Tim Worstall, from the Adam Smith Institute in London, writes on Forbes.com that Bitcoin is showing signs of bubble behavior.
While fluctuating prices — especially those as wild as Bitcoin’s have been in November — do prove bubbledom, this does not mean that a burst is looming, he says.
To illustrate, Bitcoin’s activity on Mt. Gox on November 18, the day of a US Senate hearing on the currency looked like this:
“Bitcoin’s value hit $900 … 5 p.m. PST Monday, up more than 70 percent from Sunday’s close and setting an all-time high in the process. But, it also just dropped to $650 within the past 30 minutes,” wrote Geekwire’s Taylor Soper in real time.
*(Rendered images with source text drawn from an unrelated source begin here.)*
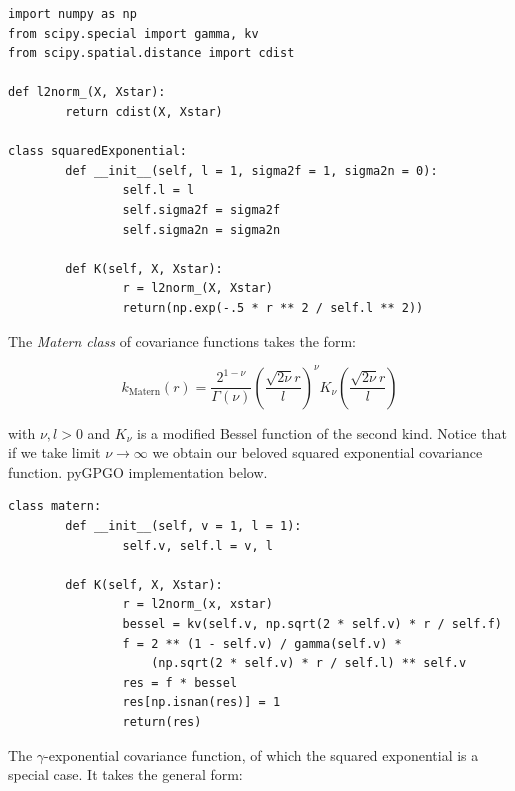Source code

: \documentclass[10pt,a4paper,twoside]{book}
\begin{document}
\begin{verbatim}
import numpy as np
from scipy.special import gamma, kv
from scipy.spatial.distance import cdist

def l2norm_(X, Xstar):
        return cdist(X, Xstar)

class squaredExponential:
        def __init__(self, l = 1, sigma2f = 1, sigma2n = 0):
                self.l = l
                self.sigma2f = sigma2f
                self.sigma2n = sigma2n

        def K(self, X, Xstar):
                r = l2norm_(X, Xstar)
                return(np.exp(-.5 * r ** 2 / self.l ** 2))
\end{verbatim}

The \textit{Matern class} of covariance functions takes the form:

\begin{equation}
k_{\textrm{Matern}}(r) = \dfrac{2^{1-\nu}}{\Gamma(\nu)}\left(\dfrac{\sqrt{2\nu} r}{l}    \right)^\nu K_\nu\left( \dfrac{\sqrt{2\nu}r}{l} \right)
\end{equation}

with $\nu, l > 0$ and $K_\nu$ is a modified Bessel function of the second kind. Notice that if we take limit $\nu \rightarrow \infty$ we obtain our beloved squared exponential covariance function. pyGPGO implementation below.

\begin{verbatim}
class matern:
        def __init__(self, v = 1, l = 1):
                self.v, self.l = v, l

        def K(self, X, Xstar):
                r = l2norm_(x, xstar)
                bessel = kv(self.v, np.sqrt(2 * self.v) * r / self.f)
                f = 2 ** (1 - self.v) / gamma(self.v) * 
                	(np.sqrt(2 * self.v) * r / self.l) ** self.v
                res = f * bessel
                res[np.isnan(res)] = 1
                return(res)               
\end{verbatim}

The $\gamma$-exponential covariance function, of which the squared exponential is a special case. It takes the general form:
\end{document}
Still, Bitcoin’s success or failure is still totally in the air, Worstall writes. In fact, Bitcoin the platform could carry on long after Bitcoin the currency devalues all the way to zero.
He cited Global Crossing, the telecoms company that rode the first dot-com bubble into bankruptcy, as an example. Someone had to navigate the minefield and set off all the explosives, to use a tortured metaphor. Bitcoin may simply be the one to trigger the mines, allowing others to pass more cheaply and easily.
And in 1637, Europe went mad over Dutch tulips, resulting in what many economists consider the first economic bubble. At the height of that bubble, bulbs were selling for 10 times the salary of a skilled tradesman. Still, Dutch tulips thrive today, centuries after that speculative bubble burst.
His point is not to get too bent out of shape over the word “bubble.” Yes, speculation is inflating Bitcoin’s price.
The big questions, he says, is whether people will have a use for Bitcoin after all the speculation subsides. If its liquidity and speed of transaction are still attractive for users after this bubble moves on, then we can call it a success.
And as one commenter points out, the Tulip Mania example isn’t perfect because the supply of tulips could be affected much more easily than Bitcoin. Fields and fields of tulips can be planted (or wiped out, for that matter), but Bitcoin’s supply is kept in check by its protocols.
Thus, demand has to keep the price up, the thinking goes.